## Task description
Among the records that follow, find the line with "### Az új architektúra függőségi" and the line with "A lexikai elemzést". Set down those lines and all lines between them exactly, without adding anything.

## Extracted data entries
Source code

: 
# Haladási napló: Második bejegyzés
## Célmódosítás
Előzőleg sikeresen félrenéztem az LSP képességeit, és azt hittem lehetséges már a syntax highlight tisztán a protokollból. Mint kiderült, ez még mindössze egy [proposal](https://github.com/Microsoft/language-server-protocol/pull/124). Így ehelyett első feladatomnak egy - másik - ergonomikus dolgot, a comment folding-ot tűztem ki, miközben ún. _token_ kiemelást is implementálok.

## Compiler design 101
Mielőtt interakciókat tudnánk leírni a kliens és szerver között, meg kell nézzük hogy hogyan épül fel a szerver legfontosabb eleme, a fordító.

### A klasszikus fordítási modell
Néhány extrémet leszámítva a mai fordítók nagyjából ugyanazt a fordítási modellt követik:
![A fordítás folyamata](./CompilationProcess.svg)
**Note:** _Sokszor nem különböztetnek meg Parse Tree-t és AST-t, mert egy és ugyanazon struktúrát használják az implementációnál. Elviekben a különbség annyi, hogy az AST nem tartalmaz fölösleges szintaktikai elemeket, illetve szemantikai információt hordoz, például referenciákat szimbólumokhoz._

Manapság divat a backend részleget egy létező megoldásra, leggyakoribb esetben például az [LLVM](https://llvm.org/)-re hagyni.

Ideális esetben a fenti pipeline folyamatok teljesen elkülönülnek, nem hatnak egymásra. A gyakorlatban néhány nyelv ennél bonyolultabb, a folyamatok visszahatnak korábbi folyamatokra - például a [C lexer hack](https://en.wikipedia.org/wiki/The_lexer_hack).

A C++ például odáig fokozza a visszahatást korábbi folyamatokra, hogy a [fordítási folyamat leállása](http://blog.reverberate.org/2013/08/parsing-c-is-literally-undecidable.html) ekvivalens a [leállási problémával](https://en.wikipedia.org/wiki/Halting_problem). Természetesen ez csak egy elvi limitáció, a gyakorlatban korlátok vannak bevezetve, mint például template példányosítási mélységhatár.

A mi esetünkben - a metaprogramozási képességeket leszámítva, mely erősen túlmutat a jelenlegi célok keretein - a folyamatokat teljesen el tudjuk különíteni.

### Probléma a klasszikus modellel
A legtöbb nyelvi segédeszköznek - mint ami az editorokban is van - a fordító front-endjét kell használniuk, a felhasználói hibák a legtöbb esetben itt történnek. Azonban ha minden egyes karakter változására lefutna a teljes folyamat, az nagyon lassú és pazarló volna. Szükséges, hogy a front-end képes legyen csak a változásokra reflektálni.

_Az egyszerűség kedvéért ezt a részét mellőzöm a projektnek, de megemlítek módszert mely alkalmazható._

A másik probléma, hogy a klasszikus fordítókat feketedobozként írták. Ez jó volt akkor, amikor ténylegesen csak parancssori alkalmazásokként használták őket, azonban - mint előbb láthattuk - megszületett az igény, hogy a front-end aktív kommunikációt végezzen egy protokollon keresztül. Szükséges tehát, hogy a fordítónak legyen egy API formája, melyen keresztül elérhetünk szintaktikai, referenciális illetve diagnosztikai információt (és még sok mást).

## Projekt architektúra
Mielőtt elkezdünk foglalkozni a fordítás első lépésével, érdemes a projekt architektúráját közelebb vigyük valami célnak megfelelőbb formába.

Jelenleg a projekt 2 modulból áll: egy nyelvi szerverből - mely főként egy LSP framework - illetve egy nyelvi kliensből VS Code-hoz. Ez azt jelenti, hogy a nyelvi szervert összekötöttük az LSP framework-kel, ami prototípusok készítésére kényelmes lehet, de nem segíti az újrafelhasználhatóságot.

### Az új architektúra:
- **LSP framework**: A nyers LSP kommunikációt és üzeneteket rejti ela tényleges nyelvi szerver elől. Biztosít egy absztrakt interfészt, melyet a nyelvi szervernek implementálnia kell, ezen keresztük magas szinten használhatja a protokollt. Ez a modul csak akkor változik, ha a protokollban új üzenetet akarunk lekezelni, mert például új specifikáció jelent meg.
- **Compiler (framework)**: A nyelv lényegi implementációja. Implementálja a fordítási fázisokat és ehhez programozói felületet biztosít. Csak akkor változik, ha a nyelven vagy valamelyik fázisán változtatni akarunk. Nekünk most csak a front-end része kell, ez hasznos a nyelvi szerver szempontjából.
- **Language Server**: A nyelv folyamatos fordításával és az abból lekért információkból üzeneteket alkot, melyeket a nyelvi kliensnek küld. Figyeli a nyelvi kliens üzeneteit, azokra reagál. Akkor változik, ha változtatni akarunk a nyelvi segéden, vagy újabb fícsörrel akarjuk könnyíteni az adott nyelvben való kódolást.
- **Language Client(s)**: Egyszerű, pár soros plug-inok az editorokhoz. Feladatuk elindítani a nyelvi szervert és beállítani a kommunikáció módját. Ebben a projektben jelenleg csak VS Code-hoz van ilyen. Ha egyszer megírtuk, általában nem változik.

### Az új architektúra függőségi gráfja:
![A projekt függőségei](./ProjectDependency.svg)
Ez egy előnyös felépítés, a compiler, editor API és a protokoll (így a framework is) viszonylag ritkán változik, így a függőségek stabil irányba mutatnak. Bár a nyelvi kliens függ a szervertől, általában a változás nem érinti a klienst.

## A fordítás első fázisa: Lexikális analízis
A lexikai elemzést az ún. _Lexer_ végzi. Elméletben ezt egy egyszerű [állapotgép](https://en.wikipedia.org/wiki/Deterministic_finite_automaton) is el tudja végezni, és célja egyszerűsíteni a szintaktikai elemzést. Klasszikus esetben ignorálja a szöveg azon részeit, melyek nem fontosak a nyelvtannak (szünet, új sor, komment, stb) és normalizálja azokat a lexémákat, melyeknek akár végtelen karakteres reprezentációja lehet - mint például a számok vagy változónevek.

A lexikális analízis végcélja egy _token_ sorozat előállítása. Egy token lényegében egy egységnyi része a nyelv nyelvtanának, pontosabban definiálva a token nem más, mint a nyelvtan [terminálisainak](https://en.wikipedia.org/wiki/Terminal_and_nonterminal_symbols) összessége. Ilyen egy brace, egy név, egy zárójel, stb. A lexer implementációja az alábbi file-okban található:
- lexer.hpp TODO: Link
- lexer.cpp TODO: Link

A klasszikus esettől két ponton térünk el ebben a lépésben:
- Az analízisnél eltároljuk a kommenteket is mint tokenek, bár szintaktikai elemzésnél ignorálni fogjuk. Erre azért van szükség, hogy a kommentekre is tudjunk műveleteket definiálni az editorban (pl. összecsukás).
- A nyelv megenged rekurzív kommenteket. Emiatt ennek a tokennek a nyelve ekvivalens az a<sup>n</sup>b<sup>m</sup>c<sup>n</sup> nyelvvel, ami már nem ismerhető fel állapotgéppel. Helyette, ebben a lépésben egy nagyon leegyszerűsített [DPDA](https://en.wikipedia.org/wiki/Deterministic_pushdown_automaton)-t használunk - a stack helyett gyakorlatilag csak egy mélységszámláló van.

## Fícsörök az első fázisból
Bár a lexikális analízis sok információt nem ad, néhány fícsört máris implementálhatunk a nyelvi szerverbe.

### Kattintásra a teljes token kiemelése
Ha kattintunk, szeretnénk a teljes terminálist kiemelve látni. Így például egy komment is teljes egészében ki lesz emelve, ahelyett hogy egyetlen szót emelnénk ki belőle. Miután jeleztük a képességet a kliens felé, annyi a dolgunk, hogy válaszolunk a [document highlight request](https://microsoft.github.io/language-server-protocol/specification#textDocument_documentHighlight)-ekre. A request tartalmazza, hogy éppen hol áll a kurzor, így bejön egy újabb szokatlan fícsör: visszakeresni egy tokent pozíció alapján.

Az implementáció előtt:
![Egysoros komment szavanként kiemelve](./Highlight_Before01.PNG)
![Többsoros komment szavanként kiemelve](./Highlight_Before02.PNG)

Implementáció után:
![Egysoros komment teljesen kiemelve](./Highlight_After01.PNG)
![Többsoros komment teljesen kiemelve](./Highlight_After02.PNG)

## Answer for the task
### Az új architektúra függőségi gráfja:
![A projekt függőségei](./ProjectDependency.svg)
Ez egy előnyös felépítés, a compiler, editor API és a protokoll (így a framework is) viszonylag ritkán változik, így a függőségek stabil irányba mutatnak. Bár a nyelvi kliens függ a szervertől, általában a változás nem érinti a klienst.

## A fordítás első fázisa: Lexikális analízis
A lexikai elemzést az ún. _Lexer_ végzi. Elméletben ezt egy egyszerű [állapotgép](https://en.wikipedia.org/wiki/Deterministic_finite_automaton) is el tudja végezni, és célja egyszerűsíteni a szintaktikai elemzést. Klasszikus esetben ignorálja a szöveg azon részeit, melyek nem fontosak a nyelvtannak (szünet, új sor, komment, stb) és normalizálja azokat a lexémákat, melyeknek akár végtelen karakteres reprezentációja lehet - mint például a számok vagy változónevek.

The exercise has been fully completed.